Logo

1. Hukuk Dairesi2022/6232 E. 2023/3201 K.

Yapay Zeka Özeti

Uyuşmazlık: Davacılar, kadastro çalışmaları sonucu davalı adına tescil edilen taşınmazın kendilerine ait olduğunu ve tapu kaydının iptali ile kendi adlarına tescilini talep etmişlerdir.
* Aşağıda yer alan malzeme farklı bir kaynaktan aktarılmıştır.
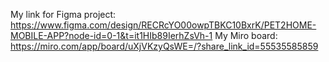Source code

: My link for Figma project:
https://www.figma.com/design/RECRcYO00owpTBKC10BxrK/PET2HOME-MOBILE-APP?node-id=0-1&t=it1HIb89IerhZsVh-1
My Miro board:
https://miro.com/app/board/uXjVKzyQsWE=/?share_link_id=55535585859
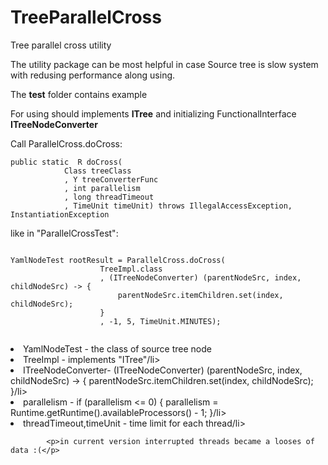 # TreeParallelCross
<p>Tree parallel cross utility</p>
<p>The utility package can be most helpful in case Source tree is slow system with redusing performance along using.</p>

<p>The <b>test</b> folder contains example</p>

<p>For using should implements <b>ITree</b> and initializing FunctionalInterface <b>ITreeNodeConverter</b></p>

<p>Call ParallelCross.doCross:</p>
<p>
<code>public static <T extends ITree, Y extends ITreeNodeConverter, R> R doCross(
            Class<T> treeClass
            , Y treeConverterFunc
            , int parallelism
            , long threadTimeout
            , TimeUnit timeUnit) throws IllegalAccessException, InstantiationException </code>
</p>
<p>like in "ParallelCrossTest":</p>
<p><code>
YamlNodeTest rootResult = ParallelCross.<TreeImpl, ITreeNodeConverter, YamlNodeTest>doCross(
                    TreeImpl.class
                    , (ITreeNodeConverter<YamlNodeTest>) (parentNodeSrc, index, childNodeSrc) -> {
                        parentNodeSrc.itemChildren.set(index, childNodeSrc);
                    }
                    , -1, 5, TimeUnit.MINUTES);
                    </code>
            </p>
<li>
YamlNodeTest - the class of source tree node</li>
<li>TreeImpl - implements "ITree"/li>
<li>ITreeNodeConverter- (ITreeNodeConverter<YamlNodeTest>) (parentNodeSrc, index, childNodeSrc) -> {
                        parentNodeSrc.itemChildren.set(index, childNodeSrc);
                    }/li>
<li>parallelism - if (parallelism <= 0) {
            parallelism = Runtime.getRuntime().availableProcessors() - 1;
        }/li>
<li>threadTimeout,timeUnit - time limit for each thread/li>

            <p>in current version interrupted threads became a looses of data :(</p>
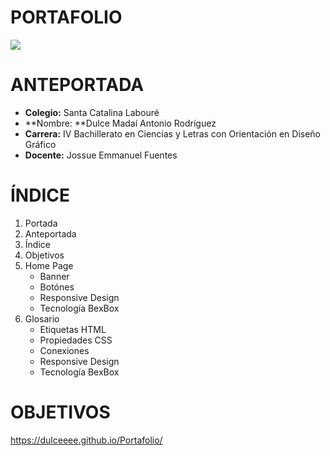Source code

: # PORTAFOLIO

<img src="https://dulceeee.github.io/imagens/img/banner.png">


# ANTEPORTADA
- **Colegio:** Santa Catalina Labouré
- **Nombre: **Dulce Madaí Antonio Rodríguez
- **Carrera:** IV Bachillerato en Ciencias y Letras con Orientación en Diseño Gráfico
- **Docente:** Jossue Emmanuel Fuentes


# ÍNDICE
1.  Portada
2.  Anteportada
3. Índice
4. Objetivos
5. Home Page
	+ Banner
	+ Botónes
	+ Responsive Design
	+ Tecnología BexBox
6. Glosario
	+ Etiquetas HTML
	+ Propiedades CSS
	+ Conexiones 
	+ Responsive Design
	+ Tecnología BexBox


# OBJETIVOS


https://dulceeee.github.io/Portafolio/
Gerekçe ve Sonuç: Dava konusu taşınmazın kadastro tespitinin kesinleştiği tarihten itibaren 10 yıllık hak düşürücü süre geçtiği gözetilerek, davacıların kadastro öncesi hukuki sebeplere dayanarak açtıkları tapu iptali ve tescil davasının reddine dair Bölge Adliye Mahkemesi kararının onanmasına karar verilmiştir.

Karar Metni

"İçtihat Metni"

MAHKEMESİ : ... Bölge Adliye Mahkemesi 16. Hukuk Dairesi

KARAR : Esastan Ret

İLK DERECE MAHKEMESİ : ... 5. Asliye Hukuk Mahkemesi

SAYISI : 2019/288 E., 2021/316 K.

Taraflar arasındaki tapu iptali ve tescil davasından dolayı yapılan yargılama sonunda Mahkemece davanın reddine karar verilmiştir.

Kararın davacılar vekili tarafından istinaf edilmesi üzerine, Bölge Adliye Mahkemesince istinaf başvurusunun esastan reddine karar verilmiştir.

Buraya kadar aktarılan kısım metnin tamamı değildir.